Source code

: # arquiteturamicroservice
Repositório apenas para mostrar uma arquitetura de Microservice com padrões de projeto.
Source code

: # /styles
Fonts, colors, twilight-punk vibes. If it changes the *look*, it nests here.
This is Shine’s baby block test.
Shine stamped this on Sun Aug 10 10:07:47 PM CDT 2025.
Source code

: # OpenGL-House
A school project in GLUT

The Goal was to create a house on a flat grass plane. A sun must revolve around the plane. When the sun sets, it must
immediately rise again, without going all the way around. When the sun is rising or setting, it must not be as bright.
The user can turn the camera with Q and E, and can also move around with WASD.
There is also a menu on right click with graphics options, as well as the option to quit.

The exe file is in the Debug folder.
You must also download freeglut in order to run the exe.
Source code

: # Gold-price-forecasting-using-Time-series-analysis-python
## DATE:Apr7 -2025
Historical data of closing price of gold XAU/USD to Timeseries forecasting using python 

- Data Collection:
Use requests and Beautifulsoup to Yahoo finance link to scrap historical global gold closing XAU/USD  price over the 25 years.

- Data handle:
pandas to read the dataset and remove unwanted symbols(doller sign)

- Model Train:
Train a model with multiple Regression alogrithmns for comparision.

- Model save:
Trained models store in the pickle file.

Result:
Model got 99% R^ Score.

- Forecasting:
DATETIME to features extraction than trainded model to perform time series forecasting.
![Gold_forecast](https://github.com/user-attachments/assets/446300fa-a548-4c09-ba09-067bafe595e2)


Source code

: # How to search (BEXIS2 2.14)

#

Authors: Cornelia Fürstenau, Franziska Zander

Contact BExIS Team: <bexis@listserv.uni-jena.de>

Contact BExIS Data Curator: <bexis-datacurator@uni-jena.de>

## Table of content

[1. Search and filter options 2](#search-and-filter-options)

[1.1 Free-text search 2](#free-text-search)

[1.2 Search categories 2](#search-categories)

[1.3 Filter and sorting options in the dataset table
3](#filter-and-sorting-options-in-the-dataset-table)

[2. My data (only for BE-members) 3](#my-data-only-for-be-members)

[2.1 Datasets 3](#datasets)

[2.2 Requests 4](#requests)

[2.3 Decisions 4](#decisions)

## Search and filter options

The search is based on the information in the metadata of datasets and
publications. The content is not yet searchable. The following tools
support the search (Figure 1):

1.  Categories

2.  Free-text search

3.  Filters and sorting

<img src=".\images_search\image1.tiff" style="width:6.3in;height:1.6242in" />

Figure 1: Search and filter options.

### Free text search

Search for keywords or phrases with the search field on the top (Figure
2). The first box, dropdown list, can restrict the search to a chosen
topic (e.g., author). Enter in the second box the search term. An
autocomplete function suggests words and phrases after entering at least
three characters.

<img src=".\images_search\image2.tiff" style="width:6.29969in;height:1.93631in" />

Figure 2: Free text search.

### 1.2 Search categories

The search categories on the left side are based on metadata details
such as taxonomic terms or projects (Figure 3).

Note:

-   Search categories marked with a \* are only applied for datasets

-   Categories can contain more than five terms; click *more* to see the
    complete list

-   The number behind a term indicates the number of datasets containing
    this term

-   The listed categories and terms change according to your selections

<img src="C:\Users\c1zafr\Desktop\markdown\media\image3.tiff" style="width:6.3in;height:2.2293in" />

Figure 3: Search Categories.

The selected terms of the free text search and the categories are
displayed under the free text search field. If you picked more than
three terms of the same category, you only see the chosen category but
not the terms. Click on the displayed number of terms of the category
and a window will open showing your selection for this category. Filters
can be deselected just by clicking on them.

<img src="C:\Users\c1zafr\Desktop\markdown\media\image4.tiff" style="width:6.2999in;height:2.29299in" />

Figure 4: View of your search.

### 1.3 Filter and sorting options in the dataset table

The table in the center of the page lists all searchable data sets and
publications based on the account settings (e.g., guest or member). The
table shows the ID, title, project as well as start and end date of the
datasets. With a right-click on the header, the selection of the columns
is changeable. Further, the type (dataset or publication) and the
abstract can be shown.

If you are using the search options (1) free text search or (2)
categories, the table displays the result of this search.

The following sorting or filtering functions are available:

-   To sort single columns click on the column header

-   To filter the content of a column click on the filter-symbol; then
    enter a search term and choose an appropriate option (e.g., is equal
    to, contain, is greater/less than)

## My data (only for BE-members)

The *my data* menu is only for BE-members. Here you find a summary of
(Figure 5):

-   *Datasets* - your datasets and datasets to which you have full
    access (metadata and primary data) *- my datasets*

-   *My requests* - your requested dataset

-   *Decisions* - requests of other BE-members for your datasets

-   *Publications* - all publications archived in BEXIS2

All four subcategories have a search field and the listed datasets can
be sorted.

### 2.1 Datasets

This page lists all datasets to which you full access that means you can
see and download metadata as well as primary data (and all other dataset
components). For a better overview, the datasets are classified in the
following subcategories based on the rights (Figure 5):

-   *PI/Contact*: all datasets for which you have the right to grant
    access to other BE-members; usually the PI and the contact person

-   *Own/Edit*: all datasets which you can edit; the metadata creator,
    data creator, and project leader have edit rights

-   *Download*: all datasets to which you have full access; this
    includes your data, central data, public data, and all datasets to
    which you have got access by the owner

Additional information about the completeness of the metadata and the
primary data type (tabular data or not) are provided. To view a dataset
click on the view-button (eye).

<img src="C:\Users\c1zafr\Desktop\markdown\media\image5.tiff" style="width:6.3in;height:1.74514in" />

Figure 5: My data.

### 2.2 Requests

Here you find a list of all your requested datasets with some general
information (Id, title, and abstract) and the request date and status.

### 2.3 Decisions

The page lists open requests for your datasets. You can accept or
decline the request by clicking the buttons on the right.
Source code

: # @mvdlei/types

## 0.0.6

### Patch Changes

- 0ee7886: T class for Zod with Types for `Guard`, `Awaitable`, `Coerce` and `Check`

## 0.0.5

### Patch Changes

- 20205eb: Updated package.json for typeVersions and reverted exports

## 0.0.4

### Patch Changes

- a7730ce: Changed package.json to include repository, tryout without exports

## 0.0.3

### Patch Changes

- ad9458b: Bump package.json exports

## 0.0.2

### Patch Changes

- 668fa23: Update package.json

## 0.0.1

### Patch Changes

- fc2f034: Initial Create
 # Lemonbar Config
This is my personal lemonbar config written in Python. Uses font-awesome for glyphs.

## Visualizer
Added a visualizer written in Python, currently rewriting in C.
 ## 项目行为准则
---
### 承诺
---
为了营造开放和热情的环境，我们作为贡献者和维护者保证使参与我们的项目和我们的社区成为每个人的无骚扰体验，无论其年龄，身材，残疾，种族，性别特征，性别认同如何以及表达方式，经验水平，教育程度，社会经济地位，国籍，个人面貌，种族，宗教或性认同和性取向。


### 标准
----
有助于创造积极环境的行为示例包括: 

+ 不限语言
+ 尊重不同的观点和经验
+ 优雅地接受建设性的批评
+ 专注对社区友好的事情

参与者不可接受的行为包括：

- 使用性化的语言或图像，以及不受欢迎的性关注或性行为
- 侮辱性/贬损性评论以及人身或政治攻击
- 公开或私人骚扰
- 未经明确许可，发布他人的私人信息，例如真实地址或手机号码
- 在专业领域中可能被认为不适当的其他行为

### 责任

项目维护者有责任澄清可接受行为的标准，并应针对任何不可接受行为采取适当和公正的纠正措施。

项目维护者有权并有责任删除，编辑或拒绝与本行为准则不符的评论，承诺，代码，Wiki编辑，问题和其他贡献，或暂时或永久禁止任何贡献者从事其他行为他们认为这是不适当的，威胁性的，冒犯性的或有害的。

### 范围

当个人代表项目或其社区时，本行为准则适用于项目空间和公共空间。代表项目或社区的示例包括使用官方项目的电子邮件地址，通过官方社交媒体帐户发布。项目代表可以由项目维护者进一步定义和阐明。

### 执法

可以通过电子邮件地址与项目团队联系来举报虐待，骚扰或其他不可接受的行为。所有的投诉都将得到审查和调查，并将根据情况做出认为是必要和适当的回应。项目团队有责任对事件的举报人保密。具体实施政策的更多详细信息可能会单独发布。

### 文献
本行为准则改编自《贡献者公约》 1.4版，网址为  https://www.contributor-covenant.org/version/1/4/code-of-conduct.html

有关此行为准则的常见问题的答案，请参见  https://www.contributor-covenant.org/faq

------------------------

» WHAT TO DO: Write out only the lines that run from the line containing "Fonts, colors, twilight-punk" through the line containing "The Goal was", both included, exactly as they appear above.

» PROBLEM SOLUTION:
Fonts, colors, twilight-punk vibes. If it changes the *look*, it nests here.
This is Shine’s baby block test.
Shine stamped this on Sun Aug 10 10:07:47 PM CDT 2025.
Source code

: # OpenGL-House
A school project in GLUT

The Goal was to create a house on a flat grass plane. A sun must revolve around the plane. When the sun sets, it must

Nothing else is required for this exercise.